PubChem BioAssay ligands, as deposited on the database, can be downloaded either as SMILES strings [
99] or in 2D SDF (spatial data file) format [
100] and are therefore, in general, not yet ready to be directly employed as the input for most in silico screening protocols (except for 1D or 2D ligand-based approaches). A rigorous ligand-processing procedure is thus necessary to afford ready-to-use structures for virtual screening. This process concerns a wide range of aspects inherent in the three-dimensional structural formula of a molecule, including atomic coordinates in the 3D space, a formal charge assigned on each atom, the presence of different protonation states and tautomeric shifts that slightly alter the structure, and the representation of undefined stereocenters or flexible rings, as well as the existence of multiple conformations and/or configurations [
101]. Various studies have concluded that database-processing has indeed an impact on the screening performance; some processing stages are even indispensable to certain programs [
101,
102,
103,
104]. Kellenberger et al. (2004) [
103], Perola and Charifson (2004) [
104], and Cummings et al. (2007) [
101] pointed out that the initial conformation and orientation in the 3D space of a molecule, which are determined based on details featured in the original SMILES string, may significantly affect the final enrichment output by a docking program.
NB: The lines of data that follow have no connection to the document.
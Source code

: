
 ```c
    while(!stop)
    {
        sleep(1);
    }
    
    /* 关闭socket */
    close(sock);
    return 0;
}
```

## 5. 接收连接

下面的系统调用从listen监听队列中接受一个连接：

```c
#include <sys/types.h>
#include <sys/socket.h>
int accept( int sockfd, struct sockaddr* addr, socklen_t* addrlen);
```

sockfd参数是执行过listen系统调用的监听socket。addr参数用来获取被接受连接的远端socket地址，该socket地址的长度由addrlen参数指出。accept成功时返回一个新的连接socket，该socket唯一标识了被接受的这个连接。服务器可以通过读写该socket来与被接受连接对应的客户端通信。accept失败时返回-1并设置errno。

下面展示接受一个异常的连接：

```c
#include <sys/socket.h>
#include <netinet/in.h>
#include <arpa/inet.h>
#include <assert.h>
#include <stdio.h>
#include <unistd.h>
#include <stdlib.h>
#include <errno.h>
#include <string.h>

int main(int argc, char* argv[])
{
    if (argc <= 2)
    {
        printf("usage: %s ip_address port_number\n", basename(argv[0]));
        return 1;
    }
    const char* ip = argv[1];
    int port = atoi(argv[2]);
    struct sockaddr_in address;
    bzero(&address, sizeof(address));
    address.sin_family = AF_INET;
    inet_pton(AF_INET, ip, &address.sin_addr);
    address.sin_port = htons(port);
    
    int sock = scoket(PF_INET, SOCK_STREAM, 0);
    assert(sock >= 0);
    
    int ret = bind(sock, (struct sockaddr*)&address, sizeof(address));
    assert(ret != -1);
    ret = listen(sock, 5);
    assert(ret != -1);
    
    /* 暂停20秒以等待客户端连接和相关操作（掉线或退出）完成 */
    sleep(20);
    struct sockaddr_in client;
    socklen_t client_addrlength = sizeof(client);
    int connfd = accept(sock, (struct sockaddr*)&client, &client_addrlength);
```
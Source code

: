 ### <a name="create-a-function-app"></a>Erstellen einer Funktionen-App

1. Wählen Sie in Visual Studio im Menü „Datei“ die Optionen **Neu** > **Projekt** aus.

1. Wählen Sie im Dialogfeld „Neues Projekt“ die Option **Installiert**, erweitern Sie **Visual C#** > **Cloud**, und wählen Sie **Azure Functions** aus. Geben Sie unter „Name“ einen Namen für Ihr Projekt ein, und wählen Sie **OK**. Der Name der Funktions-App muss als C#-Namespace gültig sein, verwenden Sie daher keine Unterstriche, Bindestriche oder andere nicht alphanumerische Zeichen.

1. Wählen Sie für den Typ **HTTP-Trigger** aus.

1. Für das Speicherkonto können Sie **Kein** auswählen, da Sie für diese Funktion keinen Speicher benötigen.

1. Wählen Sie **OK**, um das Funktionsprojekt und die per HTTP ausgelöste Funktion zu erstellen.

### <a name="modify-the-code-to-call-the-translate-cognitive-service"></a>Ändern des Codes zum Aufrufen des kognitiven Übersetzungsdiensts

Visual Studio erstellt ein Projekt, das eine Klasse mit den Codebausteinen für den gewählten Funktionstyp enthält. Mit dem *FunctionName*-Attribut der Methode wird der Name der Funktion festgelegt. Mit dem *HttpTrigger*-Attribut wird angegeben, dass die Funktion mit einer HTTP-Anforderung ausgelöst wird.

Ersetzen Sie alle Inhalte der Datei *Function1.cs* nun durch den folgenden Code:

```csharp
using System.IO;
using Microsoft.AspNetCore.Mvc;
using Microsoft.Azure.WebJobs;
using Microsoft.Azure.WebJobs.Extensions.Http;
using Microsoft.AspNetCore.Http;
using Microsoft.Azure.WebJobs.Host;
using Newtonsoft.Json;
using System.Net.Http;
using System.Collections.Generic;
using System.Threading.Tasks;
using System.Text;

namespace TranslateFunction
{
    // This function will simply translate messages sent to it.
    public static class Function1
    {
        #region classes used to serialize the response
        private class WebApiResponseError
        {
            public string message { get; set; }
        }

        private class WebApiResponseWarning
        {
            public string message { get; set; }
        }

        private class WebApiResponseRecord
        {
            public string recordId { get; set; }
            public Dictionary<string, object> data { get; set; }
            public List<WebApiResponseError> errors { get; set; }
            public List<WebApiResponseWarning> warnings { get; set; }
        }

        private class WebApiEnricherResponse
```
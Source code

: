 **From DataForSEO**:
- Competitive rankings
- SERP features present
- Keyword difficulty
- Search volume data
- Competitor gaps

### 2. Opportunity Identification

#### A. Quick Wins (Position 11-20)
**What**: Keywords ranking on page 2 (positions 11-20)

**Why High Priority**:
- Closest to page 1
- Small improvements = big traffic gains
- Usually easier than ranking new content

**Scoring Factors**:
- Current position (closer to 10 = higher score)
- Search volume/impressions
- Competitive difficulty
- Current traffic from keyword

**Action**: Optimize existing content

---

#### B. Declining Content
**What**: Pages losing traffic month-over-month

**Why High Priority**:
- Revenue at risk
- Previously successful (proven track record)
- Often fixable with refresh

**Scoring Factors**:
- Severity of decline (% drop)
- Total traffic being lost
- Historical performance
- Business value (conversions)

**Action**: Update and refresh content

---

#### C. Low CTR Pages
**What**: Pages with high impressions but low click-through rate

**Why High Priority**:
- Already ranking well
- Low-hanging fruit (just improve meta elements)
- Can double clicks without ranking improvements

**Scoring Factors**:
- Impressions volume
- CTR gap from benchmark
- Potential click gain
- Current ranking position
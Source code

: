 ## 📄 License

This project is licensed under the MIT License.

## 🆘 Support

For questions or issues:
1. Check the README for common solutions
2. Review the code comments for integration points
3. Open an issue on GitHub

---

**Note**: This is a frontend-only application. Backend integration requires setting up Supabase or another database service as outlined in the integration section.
The performances of structure-based screening methods whose scoring functions rely on ligand-receptor interactions [
105,
106] may be sensitive to a change in the explicit hydrogen assignment or protonation states, as the positions of hydrogen-bonding groups and proton-carrying atoms are crucial to properly detecting intermolecular hydrogen bonds and ionic interactions, respectively [
101,
107]. While a generation of correct multiple conformers for a molecule is not imperative when it comes to carrying out docking with GOLD [
108] or Surflex-Dock [
98], this step has, in fact, a pivotal role in the 3D shape similarity search using ROCS (OpenEye) [
109]. The examples mentioned above denote that good in silico screening outcomes do require the careful treatment of input ligand sets, and a thorough investigation of different data-processing procedures with commonly used programs (e.g., Protoss [
110], Corina [
111], MOE [
112], Sybyl [
113], and Daylight [
114]) is thus recommended. If it is possible (if the data size is not too large), one should check each output structure by hand to ensure that the assigned atom types, bond types, stereochemical properties, and protonation states are correct before further use. This also applies to the protein structure preparation prior to screening, as structural features of the protein target, especially those of the binding site, are of indisputable importance to the structure-based virtual screening performance.